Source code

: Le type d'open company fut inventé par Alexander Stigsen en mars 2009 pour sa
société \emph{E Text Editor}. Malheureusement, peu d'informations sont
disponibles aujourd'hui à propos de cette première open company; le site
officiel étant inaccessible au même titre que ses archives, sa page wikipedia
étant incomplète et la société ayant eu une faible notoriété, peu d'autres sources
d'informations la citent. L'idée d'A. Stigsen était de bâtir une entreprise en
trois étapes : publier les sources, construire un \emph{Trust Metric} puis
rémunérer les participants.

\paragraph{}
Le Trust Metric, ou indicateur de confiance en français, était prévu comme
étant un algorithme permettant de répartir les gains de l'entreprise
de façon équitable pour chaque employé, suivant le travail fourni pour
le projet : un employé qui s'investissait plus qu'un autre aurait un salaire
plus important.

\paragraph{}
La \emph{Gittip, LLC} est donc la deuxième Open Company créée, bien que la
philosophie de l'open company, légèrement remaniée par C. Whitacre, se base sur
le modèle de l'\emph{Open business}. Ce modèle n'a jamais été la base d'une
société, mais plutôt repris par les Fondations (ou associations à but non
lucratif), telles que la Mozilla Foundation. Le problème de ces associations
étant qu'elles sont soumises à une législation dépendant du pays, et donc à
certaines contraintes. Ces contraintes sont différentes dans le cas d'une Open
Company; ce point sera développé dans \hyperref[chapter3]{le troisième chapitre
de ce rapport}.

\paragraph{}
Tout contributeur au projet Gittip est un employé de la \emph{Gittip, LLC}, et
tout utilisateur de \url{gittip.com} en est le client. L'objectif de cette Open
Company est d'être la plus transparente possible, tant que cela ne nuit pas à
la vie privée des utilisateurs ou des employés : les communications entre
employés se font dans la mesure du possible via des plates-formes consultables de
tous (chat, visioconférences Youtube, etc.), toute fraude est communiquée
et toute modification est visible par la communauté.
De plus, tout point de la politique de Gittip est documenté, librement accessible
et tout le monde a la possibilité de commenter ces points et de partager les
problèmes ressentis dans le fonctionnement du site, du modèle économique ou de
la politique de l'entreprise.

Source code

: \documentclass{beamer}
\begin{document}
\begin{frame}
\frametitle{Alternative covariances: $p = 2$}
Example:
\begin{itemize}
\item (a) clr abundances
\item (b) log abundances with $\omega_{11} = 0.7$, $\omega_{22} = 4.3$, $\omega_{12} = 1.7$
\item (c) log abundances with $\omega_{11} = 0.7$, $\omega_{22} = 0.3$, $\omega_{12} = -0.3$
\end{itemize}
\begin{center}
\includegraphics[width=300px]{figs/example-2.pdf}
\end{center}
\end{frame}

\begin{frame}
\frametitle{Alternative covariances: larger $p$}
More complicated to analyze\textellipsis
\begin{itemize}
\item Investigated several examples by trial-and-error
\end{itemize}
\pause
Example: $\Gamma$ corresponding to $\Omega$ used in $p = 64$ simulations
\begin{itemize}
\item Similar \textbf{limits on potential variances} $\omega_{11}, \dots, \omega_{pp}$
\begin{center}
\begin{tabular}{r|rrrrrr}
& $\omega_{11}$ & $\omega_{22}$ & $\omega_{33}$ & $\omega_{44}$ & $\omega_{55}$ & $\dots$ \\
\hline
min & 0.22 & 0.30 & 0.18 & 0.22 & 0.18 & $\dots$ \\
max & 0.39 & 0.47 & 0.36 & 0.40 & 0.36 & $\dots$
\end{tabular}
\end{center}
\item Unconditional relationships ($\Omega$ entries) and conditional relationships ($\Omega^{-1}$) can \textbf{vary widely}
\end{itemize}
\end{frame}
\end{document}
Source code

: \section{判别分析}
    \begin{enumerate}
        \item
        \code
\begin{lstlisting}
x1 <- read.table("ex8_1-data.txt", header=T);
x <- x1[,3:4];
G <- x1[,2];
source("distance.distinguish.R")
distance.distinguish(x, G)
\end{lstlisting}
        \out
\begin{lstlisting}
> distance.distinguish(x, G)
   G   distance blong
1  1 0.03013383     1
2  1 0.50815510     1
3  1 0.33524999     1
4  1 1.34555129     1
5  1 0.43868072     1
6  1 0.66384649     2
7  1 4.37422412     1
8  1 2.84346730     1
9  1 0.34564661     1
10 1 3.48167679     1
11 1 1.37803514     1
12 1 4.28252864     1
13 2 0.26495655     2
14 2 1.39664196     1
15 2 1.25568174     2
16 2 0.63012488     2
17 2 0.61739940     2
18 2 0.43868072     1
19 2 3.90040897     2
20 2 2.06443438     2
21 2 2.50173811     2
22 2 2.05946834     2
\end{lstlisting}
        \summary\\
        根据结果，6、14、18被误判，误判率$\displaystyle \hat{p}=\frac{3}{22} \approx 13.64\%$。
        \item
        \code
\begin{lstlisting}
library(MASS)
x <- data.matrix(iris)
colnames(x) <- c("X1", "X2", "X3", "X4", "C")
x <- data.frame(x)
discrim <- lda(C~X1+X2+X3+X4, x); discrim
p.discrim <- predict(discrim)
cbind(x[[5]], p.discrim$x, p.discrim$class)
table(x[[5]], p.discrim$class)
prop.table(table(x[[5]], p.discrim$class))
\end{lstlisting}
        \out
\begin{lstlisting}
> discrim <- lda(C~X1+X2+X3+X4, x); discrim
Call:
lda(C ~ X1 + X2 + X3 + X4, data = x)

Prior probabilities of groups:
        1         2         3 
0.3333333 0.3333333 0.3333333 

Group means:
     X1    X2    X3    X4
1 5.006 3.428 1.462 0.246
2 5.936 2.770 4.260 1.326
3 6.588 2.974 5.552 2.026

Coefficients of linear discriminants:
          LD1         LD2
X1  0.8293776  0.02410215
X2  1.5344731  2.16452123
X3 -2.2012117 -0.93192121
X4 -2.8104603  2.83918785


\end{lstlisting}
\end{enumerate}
_____
— Aim of the exercise —
A single figure answers this: how many lines of the material hold "modèle".

— Solution to this problem —
2